*WHAT THE EXERCISE ASKS:*
Only one stretch of the listing below is wanted. Give it again exactly, from the line with "これらの制約により，情報量が" through the line with "Az Object Constraint".

*THE INPUT:*
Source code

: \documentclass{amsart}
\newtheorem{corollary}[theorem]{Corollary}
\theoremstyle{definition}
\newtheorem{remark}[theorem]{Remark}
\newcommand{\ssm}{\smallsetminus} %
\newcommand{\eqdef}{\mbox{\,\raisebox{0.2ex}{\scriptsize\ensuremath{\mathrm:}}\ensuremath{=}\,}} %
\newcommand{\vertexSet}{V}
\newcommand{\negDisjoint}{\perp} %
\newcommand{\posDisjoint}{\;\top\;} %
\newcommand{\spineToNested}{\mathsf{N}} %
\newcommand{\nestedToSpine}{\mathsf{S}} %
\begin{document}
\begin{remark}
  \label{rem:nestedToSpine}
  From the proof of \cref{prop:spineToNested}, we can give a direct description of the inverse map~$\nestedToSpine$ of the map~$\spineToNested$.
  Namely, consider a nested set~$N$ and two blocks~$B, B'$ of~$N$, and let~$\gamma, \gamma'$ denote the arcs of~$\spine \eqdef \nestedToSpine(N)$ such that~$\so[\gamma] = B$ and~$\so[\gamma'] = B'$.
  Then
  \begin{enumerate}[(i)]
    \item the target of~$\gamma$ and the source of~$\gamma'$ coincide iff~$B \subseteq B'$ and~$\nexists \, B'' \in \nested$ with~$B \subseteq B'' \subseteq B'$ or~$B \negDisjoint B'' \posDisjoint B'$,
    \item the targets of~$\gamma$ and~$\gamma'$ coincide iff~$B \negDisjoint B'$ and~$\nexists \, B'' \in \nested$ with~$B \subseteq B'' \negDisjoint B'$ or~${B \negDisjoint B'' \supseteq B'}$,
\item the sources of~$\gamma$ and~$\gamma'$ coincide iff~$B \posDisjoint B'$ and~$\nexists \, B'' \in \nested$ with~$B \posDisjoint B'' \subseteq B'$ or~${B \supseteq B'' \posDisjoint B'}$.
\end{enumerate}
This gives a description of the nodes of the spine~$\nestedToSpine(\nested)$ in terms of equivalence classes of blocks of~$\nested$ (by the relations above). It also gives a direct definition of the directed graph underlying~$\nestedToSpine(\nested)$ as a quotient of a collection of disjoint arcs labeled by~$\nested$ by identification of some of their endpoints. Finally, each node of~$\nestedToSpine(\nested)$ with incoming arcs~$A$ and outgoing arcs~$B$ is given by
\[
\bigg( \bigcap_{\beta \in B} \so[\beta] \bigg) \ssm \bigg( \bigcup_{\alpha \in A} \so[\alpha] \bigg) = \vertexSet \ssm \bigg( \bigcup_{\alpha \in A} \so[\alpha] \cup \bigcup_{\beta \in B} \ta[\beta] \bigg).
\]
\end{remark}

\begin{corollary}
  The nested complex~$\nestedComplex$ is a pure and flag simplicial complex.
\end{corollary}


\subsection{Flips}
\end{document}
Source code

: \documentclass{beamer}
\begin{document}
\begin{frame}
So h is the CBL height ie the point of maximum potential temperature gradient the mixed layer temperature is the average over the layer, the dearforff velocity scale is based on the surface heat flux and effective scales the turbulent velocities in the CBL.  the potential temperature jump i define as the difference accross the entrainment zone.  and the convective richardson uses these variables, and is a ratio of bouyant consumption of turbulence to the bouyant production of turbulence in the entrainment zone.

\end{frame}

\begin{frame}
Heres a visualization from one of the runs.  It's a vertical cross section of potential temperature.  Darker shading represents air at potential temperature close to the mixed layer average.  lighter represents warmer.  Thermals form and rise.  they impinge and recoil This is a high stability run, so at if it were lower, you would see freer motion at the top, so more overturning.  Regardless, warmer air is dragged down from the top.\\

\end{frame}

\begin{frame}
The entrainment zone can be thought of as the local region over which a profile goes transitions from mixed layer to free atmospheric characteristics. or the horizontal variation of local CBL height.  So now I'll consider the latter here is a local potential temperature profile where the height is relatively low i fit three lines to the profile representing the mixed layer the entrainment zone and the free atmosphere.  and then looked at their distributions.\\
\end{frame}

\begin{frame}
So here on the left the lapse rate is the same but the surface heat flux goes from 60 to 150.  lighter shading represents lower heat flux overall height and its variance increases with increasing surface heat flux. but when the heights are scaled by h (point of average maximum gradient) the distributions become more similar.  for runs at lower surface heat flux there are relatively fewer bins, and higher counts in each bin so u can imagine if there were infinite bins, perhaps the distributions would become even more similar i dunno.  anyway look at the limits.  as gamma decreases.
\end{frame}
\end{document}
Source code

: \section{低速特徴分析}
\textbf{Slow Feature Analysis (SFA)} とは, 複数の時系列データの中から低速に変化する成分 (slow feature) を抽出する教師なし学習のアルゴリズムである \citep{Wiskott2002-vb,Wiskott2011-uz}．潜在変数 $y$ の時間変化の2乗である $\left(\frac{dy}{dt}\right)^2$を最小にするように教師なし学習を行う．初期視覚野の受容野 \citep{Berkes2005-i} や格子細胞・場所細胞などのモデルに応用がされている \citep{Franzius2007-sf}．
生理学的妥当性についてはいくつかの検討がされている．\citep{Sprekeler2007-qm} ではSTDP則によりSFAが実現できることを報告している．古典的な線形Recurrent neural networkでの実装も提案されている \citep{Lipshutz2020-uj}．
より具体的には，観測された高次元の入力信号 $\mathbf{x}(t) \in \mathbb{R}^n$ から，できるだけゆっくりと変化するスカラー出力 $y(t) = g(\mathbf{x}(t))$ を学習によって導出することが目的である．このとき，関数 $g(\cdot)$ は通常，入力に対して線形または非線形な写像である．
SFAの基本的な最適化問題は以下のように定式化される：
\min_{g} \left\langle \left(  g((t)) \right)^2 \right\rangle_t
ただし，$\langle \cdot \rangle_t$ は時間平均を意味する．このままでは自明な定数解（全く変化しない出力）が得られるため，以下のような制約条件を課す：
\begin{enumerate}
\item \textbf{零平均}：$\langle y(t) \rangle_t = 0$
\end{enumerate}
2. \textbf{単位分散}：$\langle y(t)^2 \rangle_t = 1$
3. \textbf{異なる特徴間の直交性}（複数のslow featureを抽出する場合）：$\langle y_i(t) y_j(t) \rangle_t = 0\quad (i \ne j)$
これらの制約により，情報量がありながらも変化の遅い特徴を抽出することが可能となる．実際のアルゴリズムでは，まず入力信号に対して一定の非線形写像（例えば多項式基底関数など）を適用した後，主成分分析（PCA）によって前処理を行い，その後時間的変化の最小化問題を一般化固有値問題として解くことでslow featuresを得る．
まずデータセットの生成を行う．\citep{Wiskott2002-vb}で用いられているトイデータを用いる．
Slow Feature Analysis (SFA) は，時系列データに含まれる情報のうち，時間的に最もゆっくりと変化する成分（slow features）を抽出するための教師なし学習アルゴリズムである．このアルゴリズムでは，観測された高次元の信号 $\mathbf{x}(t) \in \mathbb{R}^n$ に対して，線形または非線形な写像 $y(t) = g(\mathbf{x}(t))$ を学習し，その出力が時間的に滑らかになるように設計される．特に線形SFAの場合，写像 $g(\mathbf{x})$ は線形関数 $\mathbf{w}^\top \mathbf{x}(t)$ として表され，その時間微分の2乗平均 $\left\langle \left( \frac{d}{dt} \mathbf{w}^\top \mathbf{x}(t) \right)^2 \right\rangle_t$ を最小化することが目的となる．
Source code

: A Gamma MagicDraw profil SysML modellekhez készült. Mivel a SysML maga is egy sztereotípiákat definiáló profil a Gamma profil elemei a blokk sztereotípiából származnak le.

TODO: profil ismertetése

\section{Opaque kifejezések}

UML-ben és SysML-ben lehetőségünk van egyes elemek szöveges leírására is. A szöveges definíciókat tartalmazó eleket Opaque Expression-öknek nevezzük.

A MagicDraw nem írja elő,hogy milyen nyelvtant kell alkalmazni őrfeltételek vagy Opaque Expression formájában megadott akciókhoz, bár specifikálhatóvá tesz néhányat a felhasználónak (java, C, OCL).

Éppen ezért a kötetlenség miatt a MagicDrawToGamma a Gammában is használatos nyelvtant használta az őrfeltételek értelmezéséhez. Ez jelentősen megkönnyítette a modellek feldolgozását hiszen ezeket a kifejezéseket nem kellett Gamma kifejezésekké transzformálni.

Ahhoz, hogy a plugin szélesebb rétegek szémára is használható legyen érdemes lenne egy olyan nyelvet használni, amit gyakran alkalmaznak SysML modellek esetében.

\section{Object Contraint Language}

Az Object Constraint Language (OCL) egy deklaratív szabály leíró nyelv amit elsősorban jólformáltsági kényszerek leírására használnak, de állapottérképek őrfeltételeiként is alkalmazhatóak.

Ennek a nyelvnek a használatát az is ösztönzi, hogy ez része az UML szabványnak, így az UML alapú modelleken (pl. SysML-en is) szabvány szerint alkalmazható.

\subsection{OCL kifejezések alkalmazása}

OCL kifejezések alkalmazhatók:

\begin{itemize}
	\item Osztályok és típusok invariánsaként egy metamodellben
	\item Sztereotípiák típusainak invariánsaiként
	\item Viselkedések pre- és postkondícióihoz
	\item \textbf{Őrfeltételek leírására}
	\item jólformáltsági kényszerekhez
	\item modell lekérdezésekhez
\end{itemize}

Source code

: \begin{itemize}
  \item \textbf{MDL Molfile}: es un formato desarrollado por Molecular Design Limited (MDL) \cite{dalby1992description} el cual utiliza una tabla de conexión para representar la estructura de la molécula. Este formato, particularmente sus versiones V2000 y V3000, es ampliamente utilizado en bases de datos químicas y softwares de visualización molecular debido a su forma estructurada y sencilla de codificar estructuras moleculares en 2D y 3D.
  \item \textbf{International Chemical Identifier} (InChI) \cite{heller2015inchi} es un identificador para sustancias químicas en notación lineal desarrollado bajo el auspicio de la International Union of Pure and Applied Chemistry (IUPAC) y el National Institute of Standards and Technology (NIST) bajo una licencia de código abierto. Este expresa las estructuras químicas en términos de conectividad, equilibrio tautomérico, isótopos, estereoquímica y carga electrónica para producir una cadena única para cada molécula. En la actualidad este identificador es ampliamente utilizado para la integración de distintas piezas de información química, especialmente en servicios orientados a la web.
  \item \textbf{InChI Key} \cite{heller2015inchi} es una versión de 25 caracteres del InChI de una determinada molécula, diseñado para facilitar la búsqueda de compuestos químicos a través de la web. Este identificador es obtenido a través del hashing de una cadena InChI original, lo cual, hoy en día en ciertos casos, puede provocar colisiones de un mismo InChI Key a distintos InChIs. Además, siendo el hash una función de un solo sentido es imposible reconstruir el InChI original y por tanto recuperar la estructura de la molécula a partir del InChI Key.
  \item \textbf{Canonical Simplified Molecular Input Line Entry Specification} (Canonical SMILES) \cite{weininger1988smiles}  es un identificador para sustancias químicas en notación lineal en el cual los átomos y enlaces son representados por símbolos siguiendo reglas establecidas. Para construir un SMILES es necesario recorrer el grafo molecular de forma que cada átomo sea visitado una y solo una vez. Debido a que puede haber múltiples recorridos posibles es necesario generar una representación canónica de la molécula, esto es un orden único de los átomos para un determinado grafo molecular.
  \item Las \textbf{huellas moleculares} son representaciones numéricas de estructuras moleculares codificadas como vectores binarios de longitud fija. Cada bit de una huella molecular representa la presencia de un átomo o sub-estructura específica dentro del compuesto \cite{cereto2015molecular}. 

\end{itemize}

*ANSWER SPACE:*
これらの制約により，情報量がありながらも変化の遅い特徴を抽出することが可能となる．実際のアルゴリズムでは，まず入力信号に対して一定の非線形写像（例えば多項式基底関数など）を適用した後，主成分分析（PCA）によって前処理を行い，その後時間的変化の最小化問題を一般化固有値問題として解くことでslow featuresを得る．
まずデータセットの生成を行う．\citep{Wiskott2002-vb}で用いられているトイデータを用いる．
Slow Feature Analysis (SFA) は，時系列データに含まれる情報のうち，時間的に最もゆっくりと変化する成分（slow features）を抽出するための教師なし学習アルゴリズムである．このアルゴリズムでは，観測された高次元の信号 $\mathbf{x}(t) \in \mathbb{R}^n$ に対して，線形または非線形な写像 $y(t) = g(\mathbf{x}(t))$ を学習し，その出力が時間的に滑らかになるように設計される．特に線形SFAの場合，写像 $g(\mathbf{x})$ は線形関数 $\mathbf{w}^\top \mathbf{x}(t)$ として表され，その時間微分の2乗平均 $\left\langle \left( \frac{d}{dt} \mathbf{w}^\top \mathbf{x}(t) \right)^2 \right\rangle_t$ を最小化することが目的となる．
Source code

: A Gamma MagicDraw profil SysML modellekhez készült. Mivel a SysML maga is egy sztereotípiákat definiáló profil a Gamma profil elemei a blokk sztereotípiából származnak le.

TODO: profil ismertetése

\section{Opaque kifejezések}

UML-ben és SysML-ben lehetőségünk van egyes elemek szöveges leírására is. A szöveges definíciókat tartalmazó eleket Opaque Expression-öknek nevezzük.

A MagicDraw nem írja elő,hogy milyen nyelvtant kell alkalmazni őrfeltételek vagy Opaque Expression formájában megadott akciókhoz, bár specifikálhatóvá tesz néhányat a felhasználónak (java, C, OCL).

Éppen ezért a kötetlenség miatt a MagicDrawToGamma a Gammában is használatos nyelvtant használta az őrfeltételek értelmezéséhez. Ez jelentősen megkönnyítette a modellek feldolgozását hiszen ezeket a kifejezéseket nem kellett Gamma kifejezésekké transzformálni.

Ahhoz, hogy a plugin szélesebb rétegek szémára is használható legyen érdemes lenne egy olyan nyelvet használni, amit gyakran alkalmaznak SysML modellek esetében.

\section{Object Contraint Language}

Az Object Constraint Language (OCL) egy deklaratív szabály leíró nyelv amit elsősorban jólformáltsági kényszerek leírására használnak, de állapottérképek őrfeltételeiként is alkalmazhatóak.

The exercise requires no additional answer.